We also happen to know that "The Rainbow," by D. H. Lawrence, one of the finest novels ever written in the English language, has been barred from publication here--after appearing in England--by the threat of the Society for the Suppression of Vice--on the grounds of "obscenity."

Then there are "Hagar Revelly" and "Home Sapiens" and an infinite number of other books. Likewise the publishers of translations of Russian literature have been warned against introducing here some of the greatest books of all time--which are freely available to the public of every other country of the world, including China.

In the theatre we have a recent example in the outrageous censorship of the Russian Ballet in New York, and the stupid suppression of serious plays in Boston, Philadelphia and Chicago; while undisturbed, the silly and lascivious burlesque show, musical comedy and vaudeville act go on. The moral is, of course: "As long as you are vulgar you are safe."

And we have with us always what the Little Review calls "the most perfect system of Birth Control for genius and art ever devised--The National Board of Censorship."

But the latest activity of our national pruriency is in the realm of painting. Jerome Blum, a painter of reputation, returned from China this spring, bringing with him a little collection of Chinese and Japanese paintings. Among them was a book containing eight original paintings on silk by one of the ancient Chinese masters, and a Japanese scroll of exquisite workmanship.

The Customs Appraiser of the Port of Chicago declared these two works obscene, saying "they would arouse the passions of an ordinary man."
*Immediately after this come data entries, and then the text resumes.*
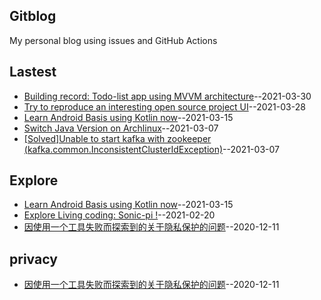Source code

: ## Gitblog
My personal blog using issues and GitHub Actions
## Lastest
- [Building record: Todo-list app using MVVM architecture](https://github.com/Jasmine-liang/gitblog/issues/9)--2021-03-30
- [Try to reproduce an interesting open source project UI](https://github.com/Jasmine-liang/gitblog/issues/8)--2021-03-28
- [Learn Android Basis using Kotlin now](https://github.com/Jasmine-liang/gitblog/issues/7)--2021-03-15
- [Switch Java Version on Archlinux](https://github.com/Jasmine-liang/gitblog/issues/6)--2021-03-07
- [[Solved]Unable to start kafka with zookeeper (kafka.common.InconsistentClusterIdException)](https://github.com/Jasmine-liang/gitblog/issues/5)--2021-03-07
## Explore
- [Learn Android Basis using Kotlin now](https://github.com/Jasmine-liang/gitblog/issues/7)--2021-03-15
- [Explore Living coding: Sonic-pi !](https://github.com/Jasmine-liang/gitblog/issues/3)--2021-02-20
- [因使用一个工具失败而探索到的关于隐私保护的问题](https://github.com/Jasmine-liang/gitblog/issues/2)--2020-12-11
## privacy
- [因使用一个工具失败而探索到的关于隐私保护的问题](https://github.com/Jasmine-liang/gitblog/issues/2)--2020-12-11
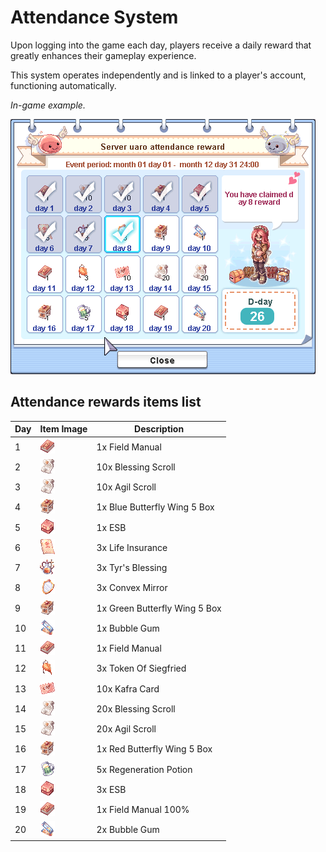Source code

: # Attendance System
Upon logging into the game each day, players receive a daily reward that greatly enhances their gameplay experience.

This system operates independently and is linked to a player's account, functioning automatically.

*In-game example.*

![In-game example](img/Attract.png)



## Attendance rewards items list

| Day | Item Image                       | Description                               |
|-----|---------------------------------|-------------------------------------------|
| 1   | ![Field Manual](img/12263_1.png)     | 1x Field Manual                           |
| 2   | ![Blessing Scroll](img/12215_1-1.png)| 10x Blessing Scroll                       |
| 3   | ![Agil Scroll](img/12215_1-1.png)    | 10x Agil Scroll                           |
| 4   | ![Blue Butterfly Wing 5 Box](img/13855.gif) | 1x Blue Butterfly Wing 5 Box       |
| 5   | ![ESB](img/14003_1.png)              | 1x ESB                                    |
| 6   | ![Life Insurance](img/12209_1.png)   | 3x Life Insurance                         |
| 7   | ![Tyr's Blessing](img/Tyr's_Blessing.png) | 3x Tyr's Blessing                       |
| 8   | ![Convex Mirror](img/12214_1.png)    | 3x Convex Mirror                          |
| 9   | ![Green Butterfly Wing 5 Box](img/13855.gif) | 1x Green Butterfly Wing 5 Box       |
| 10  | ![Bubble Gum](img/12210_1.png)       | 1x Bubble Gum                             |
| 11  | ![Field Manual](img/12263_1.png)     | 1x Field Manual                           |
| 12  | ![Token Of Siegfried](img/7621_1.png)| 3x Token Of Siegfried                     |
| 13  | ![Kafra Card](img/12211_1.png)       | 10x Kafra Card                            |
| 14  | ![Blessing Scroll](img/12215_1-1.png)| 20x Blessing Scroll                       |
| 15  | ![Agil Scroll](img/12215_1-1.png)    | 20x Agil Scroll                           |
| 16  | ![Red Butterfly Wing 5 Box](img/13855.gif) | 1x Red Butterfly Wing 5 Box          |
| 17  | ![Regeneration Potion](img/12461_1.png) | 5x Regeneration Potion                  |
| 18  | ![ESB](img/14003_1.png)              | 3x ESB                                    |
| 19  | ![Field Manual 100%](img/12263_1.png) | 1x Field Manual 100%                     |
| 20  | ![Bubble Gum](img/12210_1.png)       | 2x Bubble Gum                             |

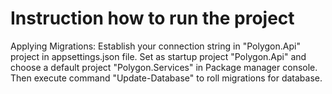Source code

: # Instruction how to run the project

Applying Migrations: Establish your connection string in "Polygon.Api" project in appsettings.json file. Set as startup project "Polygon.Api" and choose a default project "Polygon.Services" in Package manager console. Then execute command "Update-Database" to roll migrations for database.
Upon this evidence the Collector of the Port ordered them to be destroyed, informing Mr. Blum that he had laid himself open to thousands of dollars in fines and five years imprisonment. Mr. Blum offered to paint out the objectionable parts, to return them to China, or to present them to some museum. But the Customs official's decree was: "Art or no Art, all paintings of the kind are to be burned." So the two paintings were destroyed!

No one of the slightest education need be told that all Art--and all religion--arose from the desire of humanity to recreate for the hearts of men the mystery of the creation and reproduction of life. The Art of the Orient is almost solely concerned with these subjects. And not only that; the steeple of every village church in the United States, the form of the cross on its altar, the shape of a bishop's hat--are all "obscene" phallic symbols.

We wonder how the Customs officials of the Port of Chicago can bear to go around carrying the shameful male organs of generation. But perhaps, after all, they haven't any.

Sumner vs. Forel



You may have heard that John S. Sumner, the successor of Anthony Comstock, paid a visit to our office recently, confiscated all the September numbers of THE MASSES on hand, and arrested our circulation manager, Merrill Rogers. The reason was that we had advertised and sold "The Sexual Question," by August Forel--a book recognized as one of the great authoritative works on the subject of sex. The case will be fought to a finish in the courts. In the meantime it is interesting to have a personal statement from John S. Sumner, made to one of our editors, explaining his animus against the Forelbook. He says: "It advocates sodomy"! Our readers have our word for it that it does, of course, nothing of the sort. If our recommendations had any weight with the authorities, we should suggest that some of our prominent vice experts be detained for observation in Bellevue; their minds really do not seem to us to be normal. For the time being, however, they dictate what you shall buy and read.